Task to complete – Your response must be an exact transcription of the lines from the one containing "### 1. Job Scheduler" through the final line of the data.
** Information follows **
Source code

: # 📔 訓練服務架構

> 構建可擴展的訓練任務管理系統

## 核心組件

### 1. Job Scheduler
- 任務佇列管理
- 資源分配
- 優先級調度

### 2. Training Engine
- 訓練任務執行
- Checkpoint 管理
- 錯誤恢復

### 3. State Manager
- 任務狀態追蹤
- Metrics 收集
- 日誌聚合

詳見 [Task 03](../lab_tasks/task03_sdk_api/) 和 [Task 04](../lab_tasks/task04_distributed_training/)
** End of Information **
Worked solution –
### 1. Job Scheduler
- 任務佇列管理
- 資源分配
- 優先級調度

### 2. Training Engine
- 訓練任務執行
- Checkpoint 管理
- 錯誤恢復

### 3. State Manager
- 任務狀態追蹤
- Metrics 收集
- 日誌聚合

詳見 [Task 03](../lab_tasks/task03_sdk_api/) 和 [Task 04](../lab_tasks/task04_distributed_training/)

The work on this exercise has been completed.